Et comme Benoît est hyper stressé, pour décompresser pendant la journée, il va fumer en cachette dans les toilettes de la mairie. C’est un gros risque qu’il prend ; la législation est explicite et les espaces que les fumeurs peuvent utiliser se réduisent comme peau de chagrin. Pour Benoît, fumer est un plaisir réel, un exutoire presque. C’est sa résistance à lui, il n’y renoncerait pour rien au monde.

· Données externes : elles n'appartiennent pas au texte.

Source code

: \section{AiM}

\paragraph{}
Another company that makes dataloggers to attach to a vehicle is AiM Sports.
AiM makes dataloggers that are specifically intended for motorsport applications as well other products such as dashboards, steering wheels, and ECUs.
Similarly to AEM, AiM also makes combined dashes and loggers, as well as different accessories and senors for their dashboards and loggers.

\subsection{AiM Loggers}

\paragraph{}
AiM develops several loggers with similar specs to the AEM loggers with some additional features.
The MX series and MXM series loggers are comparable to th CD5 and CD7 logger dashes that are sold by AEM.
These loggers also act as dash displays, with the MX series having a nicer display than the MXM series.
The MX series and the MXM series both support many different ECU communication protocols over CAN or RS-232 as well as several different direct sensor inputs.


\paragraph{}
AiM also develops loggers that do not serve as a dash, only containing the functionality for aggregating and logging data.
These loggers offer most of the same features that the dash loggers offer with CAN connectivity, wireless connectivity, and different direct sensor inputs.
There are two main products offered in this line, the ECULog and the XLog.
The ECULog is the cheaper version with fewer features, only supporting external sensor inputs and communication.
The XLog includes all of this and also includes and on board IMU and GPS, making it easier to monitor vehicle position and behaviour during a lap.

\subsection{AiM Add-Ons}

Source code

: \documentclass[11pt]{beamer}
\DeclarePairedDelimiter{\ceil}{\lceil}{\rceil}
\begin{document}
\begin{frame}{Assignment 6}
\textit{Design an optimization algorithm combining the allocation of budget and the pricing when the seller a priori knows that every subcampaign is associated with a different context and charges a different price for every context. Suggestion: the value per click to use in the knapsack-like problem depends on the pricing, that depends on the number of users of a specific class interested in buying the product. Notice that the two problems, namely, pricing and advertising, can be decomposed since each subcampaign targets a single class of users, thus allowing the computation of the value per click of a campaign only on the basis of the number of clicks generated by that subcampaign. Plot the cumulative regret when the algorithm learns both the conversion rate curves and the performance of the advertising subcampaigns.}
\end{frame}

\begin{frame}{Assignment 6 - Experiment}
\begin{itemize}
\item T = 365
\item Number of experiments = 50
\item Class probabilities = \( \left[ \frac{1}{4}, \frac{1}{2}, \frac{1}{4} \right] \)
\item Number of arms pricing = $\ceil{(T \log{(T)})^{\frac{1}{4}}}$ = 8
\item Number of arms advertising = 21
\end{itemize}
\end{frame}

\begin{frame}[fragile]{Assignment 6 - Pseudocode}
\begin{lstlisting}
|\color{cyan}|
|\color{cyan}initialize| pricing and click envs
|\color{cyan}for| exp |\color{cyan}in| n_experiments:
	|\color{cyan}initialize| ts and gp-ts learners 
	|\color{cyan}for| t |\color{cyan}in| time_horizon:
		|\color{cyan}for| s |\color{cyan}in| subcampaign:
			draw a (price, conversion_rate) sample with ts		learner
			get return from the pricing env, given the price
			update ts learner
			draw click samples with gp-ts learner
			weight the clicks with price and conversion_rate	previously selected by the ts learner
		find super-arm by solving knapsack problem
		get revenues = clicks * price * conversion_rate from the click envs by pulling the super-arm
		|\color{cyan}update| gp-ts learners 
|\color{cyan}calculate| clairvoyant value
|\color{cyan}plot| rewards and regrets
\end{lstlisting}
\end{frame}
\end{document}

Jusqu’au jour où, à cause d’un verrou mal enclenché, une petite fille ouvre la porte et le surprend, cigarette au bec et froc baissé. Il est accusé de « crime contre l’enfance », une sale affaire dont il va tenter de s’extraire.

Adaptation du roman de Benoît Duteurtre qui décrit une société assez peu engageante… La France est devenue un état sécuritaire qui fait totalement fi du respect des libertés individuelles (sauf en ce qui concerne les droits de l’enfant), de la protection de l’environnement, de la morale… Du moment que le citoyen consomme et a le sentiment – si l’on en croit les sondages – que la société dans laquelle il vit le rend heureux, les politiques osent… tout ! Le scénario décrit les nombreuses autres facettes de cette société qui s’efforce de gommer les notions de libre-arbitre, d’épanouissement personnel, d’intégrité… On n’a aucun mal à imaginer que ces dérives-là ne se produisent pas un jour… un état où la devise nationale est désormais « Liberté – Transparence – Sécurité » avec un locataire de l’Elysée qui ressemble étrangement à Sarkozy, l’Elysée et son site… elysee-moi.org…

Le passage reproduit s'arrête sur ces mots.